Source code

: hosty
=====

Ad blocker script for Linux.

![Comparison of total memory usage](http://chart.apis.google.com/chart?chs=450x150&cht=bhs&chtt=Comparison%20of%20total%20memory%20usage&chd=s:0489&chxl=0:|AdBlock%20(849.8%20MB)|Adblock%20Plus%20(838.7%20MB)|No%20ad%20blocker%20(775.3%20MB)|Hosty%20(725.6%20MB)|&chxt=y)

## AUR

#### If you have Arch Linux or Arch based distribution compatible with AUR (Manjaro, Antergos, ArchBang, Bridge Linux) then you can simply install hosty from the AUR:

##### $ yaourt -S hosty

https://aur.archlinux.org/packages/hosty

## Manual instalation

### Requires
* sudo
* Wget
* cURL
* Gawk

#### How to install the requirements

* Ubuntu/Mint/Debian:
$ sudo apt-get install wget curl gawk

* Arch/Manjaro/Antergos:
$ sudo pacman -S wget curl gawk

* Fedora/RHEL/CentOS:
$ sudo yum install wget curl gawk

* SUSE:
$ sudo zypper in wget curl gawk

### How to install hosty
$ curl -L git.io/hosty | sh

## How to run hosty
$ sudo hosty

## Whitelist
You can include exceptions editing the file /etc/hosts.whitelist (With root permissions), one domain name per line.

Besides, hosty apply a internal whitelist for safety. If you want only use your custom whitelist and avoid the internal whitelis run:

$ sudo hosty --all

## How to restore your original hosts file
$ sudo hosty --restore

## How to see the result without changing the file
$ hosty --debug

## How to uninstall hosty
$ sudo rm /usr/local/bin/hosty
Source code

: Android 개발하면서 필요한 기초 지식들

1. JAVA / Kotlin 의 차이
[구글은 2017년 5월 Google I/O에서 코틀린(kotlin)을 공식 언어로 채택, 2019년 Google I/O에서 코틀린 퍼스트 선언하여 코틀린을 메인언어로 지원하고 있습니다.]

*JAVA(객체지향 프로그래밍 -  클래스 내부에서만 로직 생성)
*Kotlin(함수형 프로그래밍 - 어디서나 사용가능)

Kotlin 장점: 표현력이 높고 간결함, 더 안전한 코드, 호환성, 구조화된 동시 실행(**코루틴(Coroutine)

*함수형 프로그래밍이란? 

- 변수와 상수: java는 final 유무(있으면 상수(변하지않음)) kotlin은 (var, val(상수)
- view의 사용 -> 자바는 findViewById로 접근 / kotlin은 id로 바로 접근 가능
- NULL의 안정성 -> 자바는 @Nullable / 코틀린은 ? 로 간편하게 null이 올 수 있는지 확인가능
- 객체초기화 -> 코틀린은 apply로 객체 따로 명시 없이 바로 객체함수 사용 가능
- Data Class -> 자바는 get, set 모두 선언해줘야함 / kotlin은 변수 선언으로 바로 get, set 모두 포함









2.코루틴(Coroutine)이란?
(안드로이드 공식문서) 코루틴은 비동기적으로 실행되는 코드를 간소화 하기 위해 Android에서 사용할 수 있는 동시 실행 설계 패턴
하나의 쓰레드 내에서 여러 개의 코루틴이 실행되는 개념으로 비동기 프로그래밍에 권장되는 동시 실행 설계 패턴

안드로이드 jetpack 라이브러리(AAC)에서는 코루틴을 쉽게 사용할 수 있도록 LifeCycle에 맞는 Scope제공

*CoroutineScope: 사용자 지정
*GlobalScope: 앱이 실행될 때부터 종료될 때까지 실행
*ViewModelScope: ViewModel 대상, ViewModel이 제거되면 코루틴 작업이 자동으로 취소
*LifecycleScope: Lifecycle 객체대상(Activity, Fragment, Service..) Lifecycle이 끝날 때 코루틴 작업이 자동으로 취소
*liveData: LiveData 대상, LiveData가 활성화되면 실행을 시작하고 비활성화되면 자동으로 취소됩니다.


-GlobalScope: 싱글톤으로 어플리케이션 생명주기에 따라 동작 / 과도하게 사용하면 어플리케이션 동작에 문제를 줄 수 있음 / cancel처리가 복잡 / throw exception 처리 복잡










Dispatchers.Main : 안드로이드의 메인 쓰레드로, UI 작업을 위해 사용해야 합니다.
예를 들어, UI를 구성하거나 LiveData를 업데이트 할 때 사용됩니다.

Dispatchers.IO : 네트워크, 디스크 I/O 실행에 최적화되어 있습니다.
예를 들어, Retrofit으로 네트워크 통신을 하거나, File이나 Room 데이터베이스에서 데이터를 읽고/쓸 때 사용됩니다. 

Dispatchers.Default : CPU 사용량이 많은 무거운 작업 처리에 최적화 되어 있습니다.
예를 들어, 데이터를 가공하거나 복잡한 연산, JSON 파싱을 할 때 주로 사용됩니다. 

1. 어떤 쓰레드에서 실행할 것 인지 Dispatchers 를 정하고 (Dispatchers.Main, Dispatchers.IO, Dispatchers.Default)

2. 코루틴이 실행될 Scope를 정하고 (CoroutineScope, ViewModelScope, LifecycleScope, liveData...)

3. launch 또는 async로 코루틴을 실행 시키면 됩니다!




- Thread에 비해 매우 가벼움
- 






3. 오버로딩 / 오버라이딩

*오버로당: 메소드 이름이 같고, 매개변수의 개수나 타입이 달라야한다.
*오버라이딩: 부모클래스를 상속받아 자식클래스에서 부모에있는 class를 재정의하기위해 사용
********
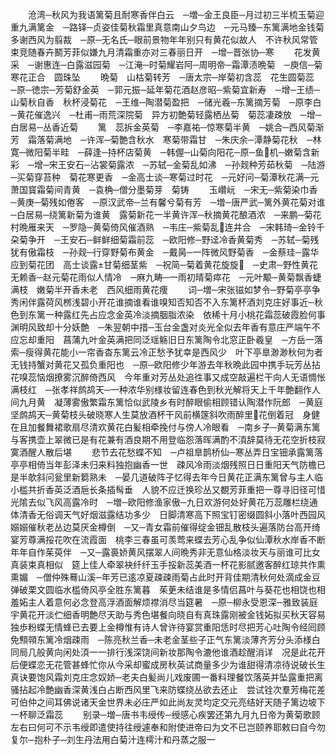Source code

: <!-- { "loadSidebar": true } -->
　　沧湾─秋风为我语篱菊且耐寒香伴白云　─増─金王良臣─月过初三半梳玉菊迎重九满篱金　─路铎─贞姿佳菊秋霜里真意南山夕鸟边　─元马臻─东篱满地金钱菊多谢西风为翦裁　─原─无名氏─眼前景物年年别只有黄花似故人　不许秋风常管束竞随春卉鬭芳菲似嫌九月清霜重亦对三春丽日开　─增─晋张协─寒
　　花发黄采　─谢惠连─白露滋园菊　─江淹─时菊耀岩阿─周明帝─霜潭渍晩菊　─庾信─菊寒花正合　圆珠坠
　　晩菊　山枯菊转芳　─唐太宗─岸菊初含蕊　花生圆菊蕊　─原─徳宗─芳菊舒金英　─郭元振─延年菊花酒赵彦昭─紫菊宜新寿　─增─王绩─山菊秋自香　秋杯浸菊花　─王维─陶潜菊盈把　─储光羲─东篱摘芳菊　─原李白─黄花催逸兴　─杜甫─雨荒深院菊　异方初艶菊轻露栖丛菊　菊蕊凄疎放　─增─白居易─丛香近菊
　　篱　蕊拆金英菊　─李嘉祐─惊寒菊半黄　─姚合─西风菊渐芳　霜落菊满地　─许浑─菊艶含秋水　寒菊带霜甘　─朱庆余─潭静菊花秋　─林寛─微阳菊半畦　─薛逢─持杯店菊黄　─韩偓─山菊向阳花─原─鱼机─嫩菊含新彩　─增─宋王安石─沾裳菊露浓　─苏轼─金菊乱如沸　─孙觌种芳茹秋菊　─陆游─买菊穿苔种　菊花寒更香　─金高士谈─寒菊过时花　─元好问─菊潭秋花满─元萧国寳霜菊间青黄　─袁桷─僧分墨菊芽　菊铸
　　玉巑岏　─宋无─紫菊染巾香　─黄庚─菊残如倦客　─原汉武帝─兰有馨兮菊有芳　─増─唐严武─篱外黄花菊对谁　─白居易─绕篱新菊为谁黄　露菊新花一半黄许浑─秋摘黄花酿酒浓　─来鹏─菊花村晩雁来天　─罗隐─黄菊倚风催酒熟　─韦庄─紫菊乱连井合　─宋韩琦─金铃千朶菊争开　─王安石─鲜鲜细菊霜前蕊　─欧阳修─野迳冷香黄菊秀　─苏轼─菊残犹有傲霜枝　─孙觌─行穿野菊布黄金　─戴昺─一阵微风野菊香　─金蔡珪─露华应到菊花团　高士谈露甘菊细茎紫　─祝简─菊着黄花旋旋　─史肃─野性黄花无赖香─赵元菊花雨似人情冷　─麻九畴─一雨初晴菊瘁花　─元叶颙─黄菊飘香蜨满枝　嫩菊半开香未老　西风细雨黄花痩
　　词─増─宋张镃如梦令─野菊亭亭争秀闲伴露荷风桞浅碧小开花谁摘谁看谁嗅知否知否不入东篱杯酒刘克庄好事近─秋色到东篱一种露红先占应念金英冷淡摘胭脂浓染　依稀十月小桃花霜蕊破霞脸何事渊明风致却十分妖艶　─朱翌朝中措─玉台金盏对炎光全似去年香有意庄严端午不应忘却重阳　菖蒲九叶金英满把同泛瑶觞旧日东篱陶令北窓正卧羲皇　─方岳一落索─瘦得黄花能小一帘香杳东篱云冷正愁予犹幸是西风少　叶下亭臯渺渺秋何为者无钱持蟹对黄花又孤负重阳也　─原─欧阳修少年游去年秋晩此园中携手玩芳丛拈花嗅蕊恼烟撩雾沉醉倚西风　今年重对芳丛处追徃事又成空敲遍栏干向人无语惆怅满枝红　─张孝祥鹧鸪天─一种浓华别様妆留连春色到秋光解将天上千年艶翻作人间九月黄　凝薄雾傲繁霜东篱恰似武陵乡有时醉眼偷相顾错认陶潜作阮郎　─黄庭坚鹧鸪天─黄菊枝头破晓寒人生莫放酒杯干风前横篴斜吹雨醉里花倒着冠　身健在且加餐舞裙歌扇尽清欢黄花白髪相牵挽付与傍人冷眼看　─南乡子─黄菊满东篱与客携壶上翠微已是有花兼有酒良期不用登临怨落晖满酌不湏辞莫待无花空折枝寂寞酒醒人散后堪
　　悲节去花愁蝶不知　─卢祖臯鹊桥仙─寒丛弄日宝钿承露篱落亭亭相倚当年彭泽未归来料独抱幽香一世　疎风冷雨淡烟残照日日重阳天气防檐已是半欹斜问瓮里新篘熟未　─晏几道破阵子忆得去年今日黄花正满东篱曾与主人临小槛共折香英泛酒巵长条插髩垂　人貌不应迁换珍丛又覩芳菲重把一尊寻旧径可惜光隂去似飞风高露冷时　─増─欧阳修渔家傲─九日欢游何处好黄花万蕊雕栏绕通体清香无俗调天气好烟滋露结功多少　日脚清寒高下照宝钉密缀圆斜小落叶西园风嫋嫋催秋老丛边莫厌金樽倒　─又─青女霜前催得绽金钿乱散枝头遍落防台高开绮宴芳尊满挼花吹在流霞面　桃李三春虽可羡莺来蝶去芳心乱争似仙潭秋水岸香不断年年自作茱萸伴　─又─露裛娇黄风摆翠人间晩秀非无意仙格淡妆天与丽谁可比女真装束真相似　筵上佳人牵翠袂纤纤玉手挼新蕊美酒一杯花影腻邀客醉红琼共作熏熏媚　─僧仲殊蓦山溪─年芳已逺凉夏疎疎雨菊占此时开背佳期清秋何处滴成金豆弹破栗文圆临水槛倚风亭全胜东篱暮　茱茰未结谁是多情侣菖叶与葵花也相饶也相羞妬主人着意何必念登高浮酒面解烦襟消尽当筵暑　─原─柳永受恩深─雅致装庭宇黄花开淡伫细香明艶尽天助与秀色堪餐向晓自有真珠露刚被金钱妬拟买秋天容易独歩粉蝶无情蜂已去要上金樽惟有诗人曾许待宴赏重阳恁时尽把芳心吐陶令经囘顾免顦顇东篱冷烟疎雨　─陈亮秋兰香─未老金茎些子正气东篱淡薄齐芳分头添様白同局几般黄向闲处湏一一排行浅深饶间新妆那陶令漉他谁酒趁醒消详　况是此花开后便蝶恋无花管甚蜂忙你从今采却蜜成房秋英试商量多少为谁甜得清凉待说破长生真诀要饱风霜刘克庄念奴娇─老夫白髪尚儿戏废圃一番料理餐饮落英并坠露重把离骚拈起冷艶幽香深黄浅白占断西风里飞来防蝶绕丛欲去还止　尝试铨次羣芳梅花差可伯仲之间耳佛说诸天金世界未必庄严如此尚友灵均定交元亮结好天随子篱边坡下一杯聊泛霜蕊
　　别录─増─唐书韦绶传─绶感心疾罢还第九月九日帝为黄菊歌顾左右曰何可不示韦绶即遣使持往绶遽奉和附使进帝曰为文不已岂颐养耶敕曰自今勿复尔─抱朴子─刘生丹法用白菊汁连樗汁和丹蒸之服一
********
_TASK DETAILS_
Starting at the line that has "예를 들어, 데이터를" in the records above, restate word for word every line until the one that has "class를 재정의하기위해 사용", and include that one as well.

_WORKED SOLUTION_
예를 들어, 데이터를 가공하거나 복잡한 연산, JSON 파싱을 할 때 주로 사용됩니다. 

1. 어떤 쓰레드에서 실행할 것 인지 Dispatchers 를 정하고 (Dispatchers.Main, Dispatchers.IO, Dispatchers.Default)

2. 코루틴이 실행될 Scope를 정하고 (CoroutineScope, ViewModelScope, LifecycleScope, liveData...)

3. launch 또는 async로 코루틴을 실행 시키면 됩니다!




- Thread에 비해 매우 가벼움
- 






3. 오버로딩 / 오버라이딩

*오버로당: 메소드 이름이 같고, 매개변수의 개수나 타입이 달라야한다.
*오버라이딩: 부모클래스를 상속받아 자식클래스에서 부모에있는 class를 재정의하기위해 사용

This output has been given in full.